1節だと、すぐに詠唱完了。危ない、やはりタイガーは回復して、こちらに必殺の牙突で突貫して来た。そこへ、カウンターで火の上級魔法を喰らわす。


火の魔法の光球がタイガーに吸い込まれた瞬間、大爆発がおこった。咆哮は聞こえないが、かなりのダメージが入ったはずだ。


勝機だ。俺は僅かな勝ち筋を拾った。このチャンスにクリスの光の神級攻撃魔法を打ち込めば。


時間がない。早く、止めをささないと! 再びキングタイガーは回復してしまう!


俺はクリスに向かって、大声で怒鳴った。


「クリス! 今しかない! 早くクリスの神級攻撃魔法を打ち込んでくれ!」


「…………」


だが、クリスは何故かポカンとした顔で、呆けていた。そばにいるレオンや他の冒険者も同様だ。

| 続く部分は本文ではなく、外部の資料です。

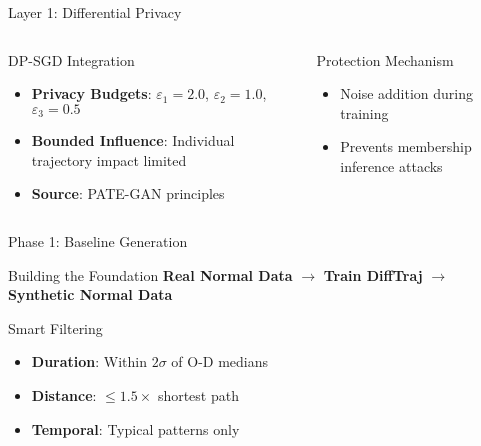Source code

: \documentclass[aspectratio=169,xcolor={dvipsnames}]{beamer}
\begin{document}
\begin{frame}{Layer 1: Differential Privacy}
  \begin{columns}
    \begin{column}{0.5\textwidth}
      \begin{block}{DP-SGD Integration}
        \begin{itemize}
          \item \textbf{Privacy Budgets}: $\varepsilon_1=2.0$, $\varepsilon_2=1.0$, $\varepsilon_3=0.5$
          \item \textbf{Bounded Influence}: Individual trajectory impact limited
          \item \textbf{Source}: PATE-GAN principles
        \end{itemize}
      \end{block}
    \end{column}
    \begin{column}{0.5\textwidth}
      \begin{block}{Protection Mechanism}
        \begin{itemize}
          \item Noise addition during training
          \item Prevents membership inference attacks
        \end{itemize}
      \end{block}
    \end{column}
  \end{columns}
\end{frame}

\begin{frame}{Phase 1: Baseline Generation}
  \begin{block}{Building the Foundation}
    \centering
    \textbf{Real Normal Data} $\rightarrow$ \textbf{Train DiffTraj} $\rightarrow$ \textbf{Synthetic Normal Data}
  \end{block}
  
  \vspace{1em}
  \begin{block}{Smart Filtering}
    \begin{itemize}
      \item \textbf{Duration}: Within $2\sigma$ of O-D medians
      \item \textbf{Distance}: $\leq 1.5 \times$ shortest path
      \item \textbf{Temporal}: Typical patterns only
    \end{itemize}
  \end{block}
\end{frame}
\end{document}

「何故だ? 早く、この好機に止めを刺さないと! いまのうち早く!」


「いや……あのね……」


クリスは自分のアホ毛をクルクル回しながら、何やら戸惑った表情で言う。


「攻撃するって……なにに?」


「は?」


なにを言ってるんだクリスは。


「決まってるだろ? キングタイガーに決まっているじゃないか!」


俺の必死の叫びも虚しく、クリスも冒険者達もスルーで、なぜか俺を見る目が生暖かい。


「……キングタイガーって、あそこで死んでいるヤツのこと? 私の出番無いんですけど?」


「へっ?」


改めてキングタイガーを見る。


立ち込める黒煙と降り注ぐ粉塵のなかで横たわるキングタイガー。


気のせいかな? 死んでいるような気がする。


あれ、一人で殺せるものなのか?


俺は鑑定の魔法でキングタイガーを見る。


『死んだ魔物(元キングタイガー)』


……いやいやいやいや、無理だから、あんなの一人で倒すとか。


「い、いや、これは、その、あのだな」


何故か知らんか、俺はバツが悪くなった、そして。


「おそらく、皆さんが作ったヤツの傷が急所になって、運よく魔法の当たり所が良くて……」


言い淀んでしまったが、ここでキチンと言わないと!


「だから、みんなが作ってくれた急所に運良くだな。俺のささやかな上級魔法があたっただけで、俺は運がいいだけのごっつぁんゴールを決めただけなんだ!」


「「「「「「「「「「そんな訳ないでしょうぉおおおおおおおおお」」」」」」」」」」


総勢十数人に一斉に突っ込まれた。

なんか災害級の魔物が弱いようない気がするのだが。